Nonetheless, The Hartford has chosen not to engage in response to any of our proposals.
The path to a transaction would have been engagement coming from The Hartford on the terms of our last proposal.
Although we are disappointed, we want to repeat that our shareholders demand of us, and we demand of ourselves, that we remain a disciplined acquiror.
Chubb is well positioned. Our organization has been and remains totally focused, capitalizing on excellent P&C market conditions and executing our longer-term operating strategies.
Chubb is the world's largest publicly traded property and casualty insurance company. With operations in 54 countries and territories, Chubb provides commercial and personal property and casualty insurance, personal accident and supplemental health insurance, reinsurance and life insurance to a diverse group of clients. As an underwriting company, we assess, assume and manage risk with insight and discipline. We service and pay our claims fairly and promptly. The company is also defined by its extensive product and service offerings, broad distribution capabilities, exceptional financial strength and local operations globally. Parent company Chubb Limited is listed on the New York Stock Exchange (NYSE: CB) and is a component of the S&P 500 index. Chubb maintains executive offices in Zurich, New York, London, Paris and other locations, and employs approximately 31,000 people worldwide. Additional information can be found at: www.chubb.com.

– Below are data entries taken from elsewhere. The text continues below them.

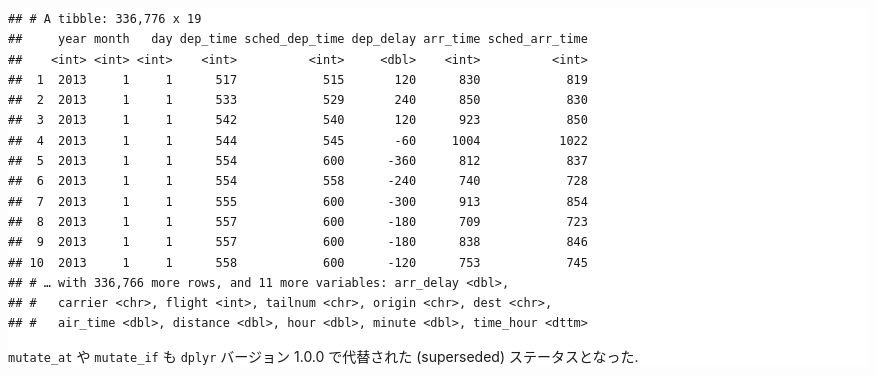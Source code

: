     ## # A tibble: 336,776 x 19
    ##     year month   day dep_time sched_dep_time dep_delay arr_time sched_arr_time
    ##    <int> <int> <int>    <int>          <int>     <dbl>    <int>          <int>
    ##  1  2013     1     1      517            515       120      830            819
    ##  2  2013     1     1      533            529       240      850            830
    ##  3  2013     1     1      542            540       120      923            850
    ##  4  2013     1     1      544            545       -60     1004           1022
    ##  5  2013     1     1      554            600      -360      812            837
    ##  6  2013     1     1      554            558      -240      740            728
    ##  7  2013     1     1      555            600      -300      913            854
    ##  8  2013     1     1      557            600      -180      709            723
    ##  9  2013     1     1      557            600      -180      838            846
    ## 10  2013     1     1      558            600      -120      753            745
    ## # … with 336,766 more rows, and 11 more variables: arr_delay <dbl>,
    ## #   carrier <chr>, flight <int>, tailnum <chr>, origin <chr>, dest <chr>,
    ## #   air_time <dbl>, distance <dbl>, hour <dbl>, minute <dbl>, time_hour <dttm>

`mutate_at` や `mutate_if` も `dplyr` バージョン 1.0.0 で代替された (superseded)
ステータスとなった.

Cautionary Statement Regarding Forward-Looking Statements:
Forward-looking statements made in this press release, such as statements relating to a potential business combination transaction, the benefits of such a transaction on shareholders and stakeholders, the timing of the consummation of a transaction, and our expectations and intentions and other statements that are not historical facts, reflect the company's current views with respect to future events and are made pursuant to the safe harbor provisions of the Private Securities Litigation Reform Act of 1995. Such statements involve risks and uncertainties, including those set forth above, which may cause actual results to differ materially from these statements. Additional information regarding factors that could cause differences from these forward-looking statements appears in the company's filings with the Securities and Exchange Commission. Readers are cautioned not to place undue reliance on these forward-looking statements, which speak only as of the date on which they are made. The company undertakes no obligation to publicly update or revise any forward-looking statements, whether as a result of new information, future events or otherwise, and the company does not intend to make any additional comments regarding these discussions or any potential transaction unless and until a formal agreement has been reached or the company's board of directors has approved a definitive course of action.